I am decomposing (and then operating on) a symmetric positive definite matrix (a covariance matrix) as part of a larger system. Dimensions range from O(10) to O(300). The covariance matrices have reasonably dimensioned diagonal elements (i.e. do not differ by too many orders of magnitude), but are very strongly correlated and hence have poor condition number, sometimes as large as $10^{13}$ and thus is close to positive semi-definite.

I've noted that Eigen offers both standard Cholesky $LL^T$ decomposition and pivoted $LDL^T$ modified Cholesky decomposition. Notably, it does not seem to offer un-pivoted modified Cholesky decomposition (e.g. Algorithm 4.1.1 in Golub).

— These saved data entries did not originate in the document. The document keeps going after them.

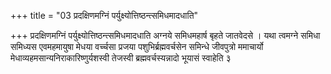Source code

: +++
title = "03 प्रदक्षिणमग्निं पर्युक्ष्योत्तिष्ठन्त्समिधमादधाति"

+++
प्रदक्षिणमग्निं पर्युक्ष्योत्तिष्ठन्त्समिधमादधाति अग्नये समिधमहार्ष बृहते जातवेदसे । यथा त्वमग्ने समिधा समिध्यस एवमहमायुषा मेधया वर्च्चसा प्रजया पशुभिर्ब्रह्मवर्चसेन समिन्धे जीवपुत्रो ममाचार्यो मेधाव्यहमसान्यनिराकारिष्णुर्यशस्वी तेजस्वी ब्रह्मवर्चस्यन्नादो भूयासं स्वाहेति ३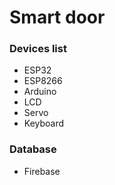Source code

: # Smart door

### Devices list
- ESP32
- ESP8266
- Arduino
- LCD
- Servo
- Keyboard

### Database
- Firebase
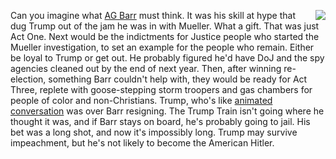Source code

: <img src="http://scripting.com/images/2019/11/14/babyHuey.png" border="0" align="right">Can you imagine what <a href="https://en.wikipedia.org/wiki/William_Barr">AG Barr</a> must think. It was his skill at hype that dug Trump out of the jam he was in with Mueller. What a gift. That was just Act One. Next would be the indictments for Justice people who started the Mueller investigation, to set an example for the people who remain. Either be loyal to Trump or get out. He probably figured he'd have DoJ and the spy agencies cleaned out by the end of next year. Then, after winning re-election, something Barr couldn't help with, they would be ready for Act Three, replete with goose-stepping storm troopers and gas chambers for people of color and non-Christians. Trump, who's like <a href="https://twitter.com/PeterAlexander/status/1195088750306635785">animated conversation</a> was over Barr resigning. The Trump Train isn't going where he thought it was, and if Barr stays on board, he's probably going to jail. His bet was a long shot, and now it's impossibly long. Trump may survive impeachment, but he's not likely to become the American Hitler. 
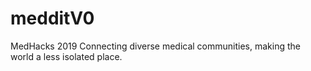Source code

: # medditV0
MedHacks 2019
Connecting diverse medical communities, making the world a less isolated place. 
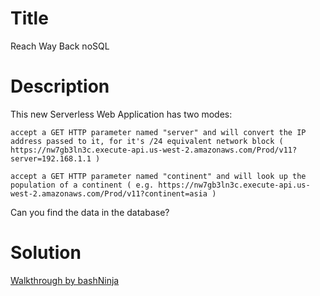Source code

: # Title

Reach Way Back noSQL

# Description

This new Serverless Web Application has two modes:

    accept a GET HTTP parameter named "server" and will convert the IP address passed to it, for it's /24 equivalent network block ( https://nw7gb3ln3c.execute-api.us-west-2.amazonaws.com/Prod/v11?server=192.168.1.1 )

    accept a GET HTTP parameter named "continent" and will look up the population of a continent ( e.g. https://nw7gb3ln3c.execute-api.us-west-2.amazonaws.com/Prod/v11?continent=asia )

Can you find the data in the database?

# Solution

[Walkthrough by bashNinja](solution_bashNinja.md)
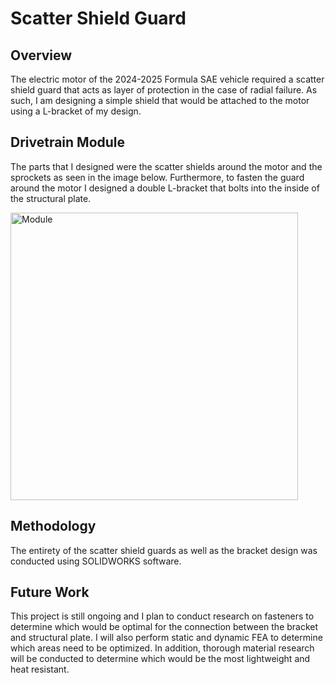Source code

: # Scatter Shield Guard
## Overview
The electric motor of the 2024-2025 Formula SAE vehicle required a scatter shield guard that acts as layer of protection in the case of radial failure. As such, I am designing a simple shield that would be attached to the motor using a L-bracket of my design.
## Drivetrain Module
The parts that I designed were the scatter shields around the motor and the sprockets as seen in the image below. Furthermore, to fasten the guard around the motor I designed a double L-bracket that bolts into the inside of the structural plate. 

<img width="460" alt="Module" src="https://github.com/user-attachments/assets/26b72232-7150-4b40-b231-ed8aff2fede2">

## Methodology
The entirety of the scatter shield guards as well as the bracket design was conducted using SOLIDWORKS software. 

## Future Work
This project is still ongoing and I plan to conduct research on fasteners to determine which would be optimal for the connection between the bracket and structural plate. I will also perform static and dynamic FEA to determine which areas need to be optimized. In addition, thorough material research will be conducted to determine which would be the most lightweight and heat resistant. 
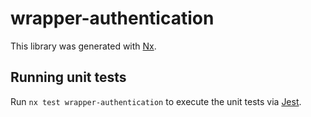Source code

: # wrapper-authentication

This library was generated with [Nx](https://nx.dev).

## Running unit tests

Run `nx test wrapper-authentication` to execute the unit tests via [Jest](https://jestjs.io).
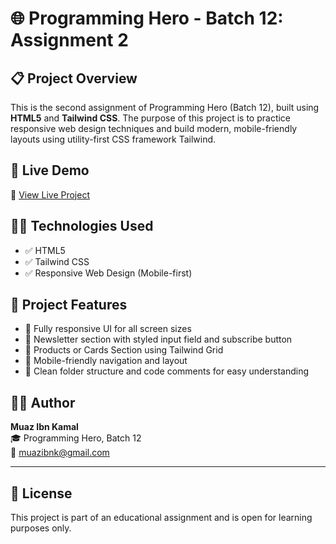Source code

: # 🌐 Programming Hero - Batch 12: Assignment 2

## 📋 Project Overview

This is the second assignment of Programming Hero (Batch 12), built using **HTML5** and **Tailwind CSS**. The purpose of this project is to practice responsive web design techniques and build modern, mobile-friendly layouts using utility-first CSS framework Tailwind.

## 🚀 Live Demo

🔗 [View Live Project](https://muaz-ibn-kamal.github.io/Flower-Shop-Assignment/)  


## 🧑‍💻 Technologies Used

- ✅ HTML5
- ✅ Tailwind CSS 
- ✅ Responsive Web Design (Mobile-first)

## 📁 Project Features

- 🎨 Fully responsive UI for all screen sizes
- 📩 Newsletter section with styled input field and subscribe button
- 🛒 Products or Cards Section using Tailwind Grid
- 📱 Mobile-friendly navigation and layout
- 🧾 Clean folder structure and code comments for easy understanding

## 🙋‍♂️ Author

**Muaz Ibn Kamal**  
🎓 Programming Hero, Batch 12  
📧 muazibnk@gmail.com  

---

## 📜 License

This project is part of an educational assignment and is open for learning purposes only.

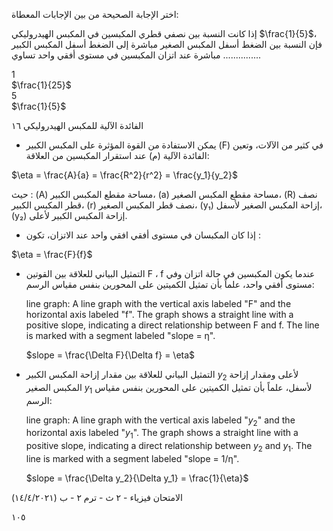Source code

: اختر الإجابة الصحيحة من بين الإجابات المعطاة:

إذا كانت النسبة بين نصفي قطري المكبسين في المكبس الهيدروليكي $\frac{1}{5}$، فإن النسبة بين الضغط أسفل المكبس الصغير مباشرة إلى الضغط أسفل المكبس الكبير مباشرة عند اتزان المكبسين في مستوى أفقي واحد تساوي ...............

1  
$\frac{1}{25}$  
5  
$\frac{1}{5}$ <!-- text, from page 0 (l=0.077,t=0.070,r=0.933,b=0.259), with ID 1d87bccd-d927-462b-adae-5b5b1a50c119 -->

الفائدة الآلية للمكبس الهيدروليكي ١٦ <!-- text, from page 0 (l=0.564,t=0.276,r=0.930,b=0.310), with ID 988f7eaf-8d7d-4755-862c-10553bab977b -->

* يمكن الاستفادة من القوة المؤثرة على المكبس الكبير (F) في كثير من الآلات، وتعين الفائدة الآلية (م) عند استقرار المكبسين من العلاقة: <!-- text, from page 0 (l=0.076,t=0.319,r=0.934,b=0.370), with ID d912cd3c-0c84-4937-9a15-597840126cfc -->

$\eta = \frac{A}{a} = \frac{R^2}{r^2} = \frac{y_1}{y_2}$ <!-- text, from page 0 (l=0.079,t=0.361,r=0.267,b=0.416), with ID e131e992-5994-4167-b057-3864ac527c95 -->

حيث :
(A) مساحة مقطع المكبس الكبير، (a) مساحة مقطع المكبس الصغير، (R) نصف قطر المكبس الكبير، (r) نصف قطر المكبس الصغير، (y₁) إزاحة المكبس الصغير لأسفل، (y₂) إزاحة المكبس الكبير لأعلى. <!-- text, from page 0 (l=0.142,t=0.429,r=0.917,b=0.514), with ID e19a07f4-bc5f-4081-8162-228d54b2a604 -->

* إذا كان المكبسان في مستوى أفقي افقي واحد عند الاتزان، تكون : <!-- text, from page 0 (l=0.474,t=0.532,r=0.932,b=0.558), with ID 5447a1c0-6a15-40de-b606-75c90eee2007 -->

$\eta = \frac{F}{f}$ <!-- text, from page 0 (l=0.078,t=0.564,r=0.188,b=0.607), with ID 1bfefa13-2609-4d24-93fa-a50ac47caf8f -->

- التمثيل البياني للعلاقة بين القوتين F ، f عندما يكون المكبسين في حالة اتزان وفي مستوى أفقي واحد، علماً بأن تمثيل الكميتين على المحورين بنفس مقياس الرسم:
  
  line graph: A line graph with the vertical axis labeled "F" and the horizontal axis labeled "f". The graph shows a straight line with a positive slope, indicating a direct relationship between F and f. The line is marked with a segment labeled "slope = η".
  
  $slope = \frac{\Delta F}{\Delta f} = \eta$

- التمثيل البياني للعلاقة بين مقدار إزاحة المكبس الكبير $y_2$ لأعلى ومقدار إزاحة المكبس الصغير $y_1$ لأسفل، علماً بأن تمثيل الكميتين على المحورين بنفس مقياس الرسم:

  line graph: A line graph with the vertical axis labeled "$y_2$" and the horizontal axis labeled "$y_1$". The graph shows a straight line with a positive slope, indicating a direct relationship between $y_2$ and $y_1$. The line is marked with a segment labeled "slope = 1/η".
  
  $slope = \frac{\Delta y_2}{\Delta y_1} = \frac{1}{\eta}$ <!-- text, from page 0 (l=0.073,t=0.638,r=0.930,b=0.905), with ID cb25728b-20d3-46b9-b4fd-f85c921e4d0d -->

الامتحان فيزياء - ٢ ث - ترم ٢ - ب (١٤/٤/٢٠٢١)

١٠٥ <!-- text, from page 0 (l=0.084,t=0.937,r=0.412,b=0.960), with ID d894dea4-1044-48a6-bd84-14d737d8932e -->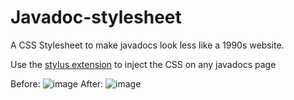 # Javadoc-stylesheet
A CSS Stylesheet to make javadocs look less like a 1990s website.

Use the [stylus extension](https://chrome.google.com/webstore/detail/stylus/clngdbkpkpeebahjckkjfobafhncgmne) to inject the CSS on any javadocs page 

Before:
![image](https://user-images.githubusercontent.com/32278830/147714513-f90da09f-75aa-4108-934e-d54469f1f5a3.png)
After:
![image](https://user-images.githubusercontent.com/32278830/147714535-f064543e-3651-4d00-8312-01c5145a6ab1.png)
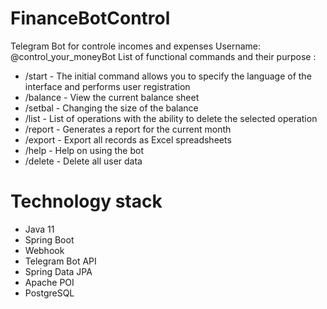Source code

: # FinanceBotControl
Telegram Bot for controle incomes and expenses
Username: @control_your_moneyBot
List of functional commands and their purpose :

* /start - The initial command allows you to specify the language of the interface and performs user registration
* /balance - View the current balance sheet
* /setbal - Changing the size of the balance
* /list - List of operations with the ability to delete the selected operation
* /report - Generates a report for the current month
* /export - Export all records as Excel spreadsheets
* /help - Help on using the bot
* /delete - Delete all user data

  

# Technology stack
  * Java 11
  * Spring Boot
  * Webhook
  * Telegram Bot API
  * Spring Data JPA
  * Apache POI
  * PostgreSQL
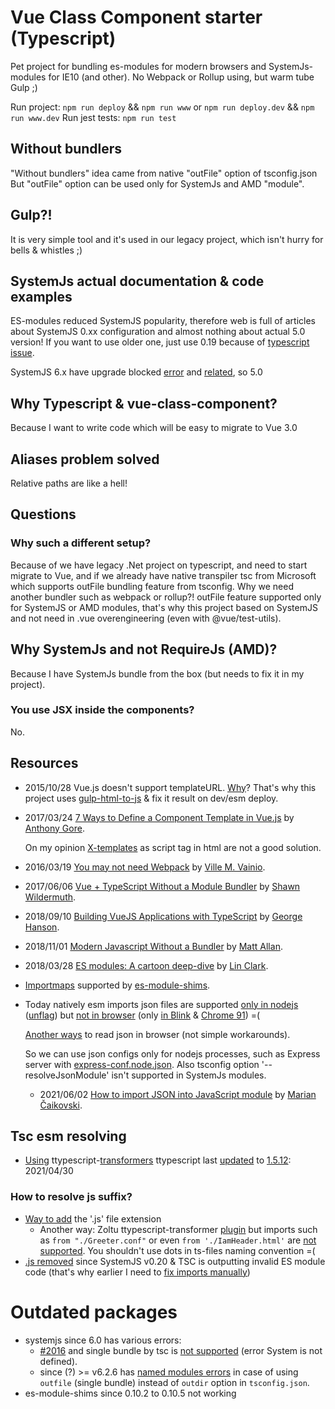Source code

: # Vue Class Component starter (Typescript)
Pet project for bundling es-modules for modern browsers and SystemJs-modules for IE10 (and other).
No Webpack or Rollup using, but warm tube Gulp ;)

Run project: `npm run deploy` && `npm run www` or `npm run deploy.dev` && `npm run www.dev`
Run jest tests: `npm run test`

## Without bundlers
"Without bundlers" idea came from native "outFile" option of tsconfig.json
But "outFile" option can be used only for SystemJs and  AMD "module".

## Gulp?!
It is very simple tool and it's used in our legacy project, which isn't hurry for bells & whistles ;)

## SystemJs actual documentation & code examples
ES-modules reduced SystemJS popularity, therefore web is full of articles about SystemJS 0.xx configuration
and almost nothing about actual 5.0 version! If you want to use older one, just use 0.19 because of [typescript issue](https://github.com/systemjs/systemjs/issues/1587#issuecomment-287013920).

SystemJS 6.x have upgrade blocked [error](https://github.com/systemjs/systemjs/issues/2016) and [related](https://github.com/systemjs/systemjs/issues/2185#issuecomment-626889523), so 5.0

## Why Typescript & vue-class-component?
Because I want to write code which will be easy to migrate to Vue 3.0

## Aliases problem solved
Relative paths are like a hell!

## Questions

### Why such a different setup?
Because of we have legacy .Net project on typescript, and need to start migrate to Vue, and if we already have native transpiler tsc from Microsoft which supports outFile bundling feature from tsconfig. Why we need another bundler such as webpack or rollup?! outFile feature supported only for SystemJS or AMD modules, that's why this project based on SystemJS and not need in .vue overengineering (even with @vue/test-utils).

## Why SystemJs and not RequireJs (AMD)?
Because I have SystemJs bundle from the box (but needs to fix it in my project).

### You use JSX inside the components?
No.

## Resources
- 2015/10/28 Vue.js doesn't support templateURL. [Why](https://vuejs.org/2015/10/28/why-no-template-url/)?
	That's why this project uses [gulp-html-to-js](https://github.com/Mitranim/gulp-html-to-js) & fix it result on dev/esm deploy.
- 2017/03/24 [7 Ways to Define a Component Template in Vue.js](https://vuejsdevelopers.com/2017/03/24/vue-js-component-templates/) by [Anthony Gore](https://ko-fi.com/anthonygore/posts).

	On my opinion [X-templates](https://vuejsdevelopers.com/2017/03/24/vue-js-component-templates/#x-templates) as script tag in html are not a good solution.
- 2016/03/19 [You may not need Webpack](https://medium.com/@vivainio/with-latest-typescript-you-may-not-need-webpack-417d2ef0e773) by [Ville M. Vainio](https://medium.com/@vivainio).
- 2017/06/06 [Vue + TypeScript Without a Module Bundler](https://wildermuth.com/2017/06/06/Vue-TypeScript-Without-a-Module-Bundler) by [Shawn Wildermuth](https://wildermuth.com/about).
- 2018/09/10 [Building VueJS Applications with TypeScript](https://dev.to/georgehanson/building-vuejs-applications-with-typescript-1j2n) by [George Hanson](https://dev.to/georgehanson).
- 2018/11/01 [Modern Javascript Without a Bundler](https://mattallan.me/posts/modern-javascript-without-a-bundler/) by [Matt Allan](https://mattallan.me/about/).
- 2018/03/28 [ES modules: A cartoon deep-dive](https://hacks.mozilla.org/2018/03/es-modules-a-cartoon-deep-dive/) by [Lin Clark](https://twitter.com/linclark).
- [Importmaps](https://github.com/wicg/import-maps) supported by [es-module-shims](https://github.com/guybedford/es-module-shims/blob/main/README.md).
- Today natively esm imports json files are supported [only in nodejs](https://github.com/nodejs/node/issues/37141) ([unflag](https://github.com/nodejs/node/pull/37375)) but [not in browser](https://github.com/tc39/proposal-json-modules/issues/3) (only [in Blink](https://github.com/whatwg/html/issues/4315#issuecomment-489799200) & [Chrome 91](https://marian-caikovski.medium.com/how-to-import-json-into-javascript-module-json-modules-e6721e19a314#f322)) =(
	
	[Another ways](https://stackoverflow.com/questions/34944099/how-to-import-a-json-file-in-ecmascript-6#answer-34946395) to read json in browser (not simple workarounds).

	So we can use json configs only for nodejs processes, such as Express server with [express-conf.node.json](https://github.com/viT-1/systemjs-ts-es6-vue/blob/8a4ec81b502203f7e8a9b6aadc0b13367e8a6765/express.node/express-conf.node.json). Also tsconfig option '--resolveJsonModule' isn't supported in SystemJs modules.
	- 2021/06/02 [How to import JSON into JavaScript module](https://marian-caikovski.medium.com/how-to-import-json-into-javascript-module-json-modules-e6721e19a314) by [Marian Čaikovski](https://marian-caikovski.medium.com/).

## Tsc esm resolving
- [Using](https://github.com/viT-1/systemjs-ts-es6-vue/blob/e90f5a2a410a7980b2d48ed18d5e3c571660fcba/src/tsconfig.dev.json#L7) ttypescript-[transformers](https://github.com/cevek/ttypescript#transformers)
ttypescript last [updated](https://github.com/viT-1/systemjs-ts-es6-vue/commit/e90f5a2a410a7980b2d48ed18d5e3c571660fcba#diff-7ae45ad102eab3b6d7e7896acd08c427a9b25b346470d7bc6507b6481575d519R96) to [1.5.12](https://www.npmjs.com/package/ttypescript/v/1.5.12): 2021/04/30

### How to resolve js suffix?
- [Way to add](https://github.com/microsoft/TypeScript/issues/16577#issuecomment-578729954) the '.js' file extension
	- Another way: Zoltu ttypescript-transformer [plugin](https://github.com/Zoltu/typescript-transformer-append-js-extension) but imports such as `from "./Greeter.conf"` or even
	`from './IamHeader.html'` are [not supported](https://github.com/Zoltu/typescript-transformer-append-js-extension/issues/9). You shouldn't use dots in ts-files naming convention =(
- [.js removed](https://github.com/microsoft/TypeScript/issues/13422#issuecomment-275845062) since SystemJS v0.20 & TSC is outputting invalid ES module code (that's why earlier I need to [fix imports manually](https://github.com/viT-1/systemjs-ts-es6-vue/blob/038c302d760e225590fff34b80403eca6549fb5e/gulpfile.esm.js#L109))

# Outdated packages
- systemjs since 6.0 has various errors:
    - [#2016](https://github.com/systemjs/systemjs/issues/2016) and single bundle by tsc
is [not supported](https://github.com/systemjs/systemjs/issues/2185#issuecomment-626889523) (error System is not defined).
    - since (?) >= v6.2.6 has [named modules errors](https://github.com/systemjs/systemjs/issues/2192#issuecomment-630276107) in case of using `outfile` (single bundle) instead of `outdir` option in `tsconfig.json`.
- es-module-shims since 0.10.2 to 0.10.5 not working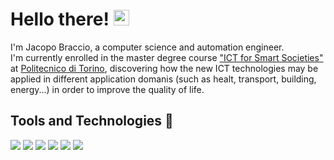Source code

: # Hello there! <img src = "https://media.tenor.com/images/aadee35242e901eb394dcf5680ba5acb/tenor.gif" width = "25px">

I'm Jacopo Braccio, a computer science and automation engineer.<br> I'm currently enrolled in the master degree course ["ICT for Smart Societies"](https://didattica.polito.it/laurea_magistrale/ict_for_smart_societies/en/home) at [Politecnico di Torino](https://www.polito.it/index.php?lang=en), discovering how the new ICT technologies may be applied in different application domanis (such as healt, transport, building, energy...) in order to improve the quality of life. 

## Tools and Technologies 🔧

![](https://img.shields.io/badge/code-python-informational?style=flat&logo=python&logoColor=white&color=2bbc8a) ![](https://img.shields.io/badge/code-javascript-informational?style=flat&logo=javascript&logoColor=white&color=2bbc8a) 
![](https://img.shields.io/badge/code-matlab-informational?style=flat&logo=MatLab&logoColor=white&color=2bbc8a) ![](https://img.shields.io/badge/tools-MySQL-informational?style=flat&logo=MySQL&logoColor=white&color=2bbc8a) ![](https://img.shields.io/badge/code-HTML-informational?style=flat&logo=HTML&logoColor=white&color=2bbc8a) ![](https://img.shields.io/badge/tools-CSS-informational?style=flat&logo=CSS&logoColor=white&color=2bbc8a)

Golub claims that "if A is symmetric and positive definite, then Algorithm 4.1.1 not only runs to completion, but is extremely stable." Later, in s.4.2.6, Golub discusses the stability of the standard Cholesky decomposition $LL^T$, calling "the eigenvalue $\lambda_{min}$ is the 'distance to trouble' in the Cholesky setting." Golub then discusses pivoting strategies for $LDL^T$ without discussing the stability of the un-pivoted $LDL^T$ decomposition itself.

For reasons of fitting into the larger problem, I would like to avoid going down the pivoting path.

Questions

  1. What, if any, numerical advantages are there to the un-pivoted $LDL^T$ compared to standard Cholesky $LL^T$?
  2. Are there any criteria or "rules of thumb" when choosing one over the other?
  3. Much of the higher-level algorithms involve rank-1 updates of the $LL^T$ or $LDL^T$ decomposition. Is one variant considered to be substantially more stable than the other in this scenario?
  4. At what point does a pivoting strategy become unavoidable?

References

Golub, G. and van Loan, C., "Matrix Computations", 4th Ed. 2013.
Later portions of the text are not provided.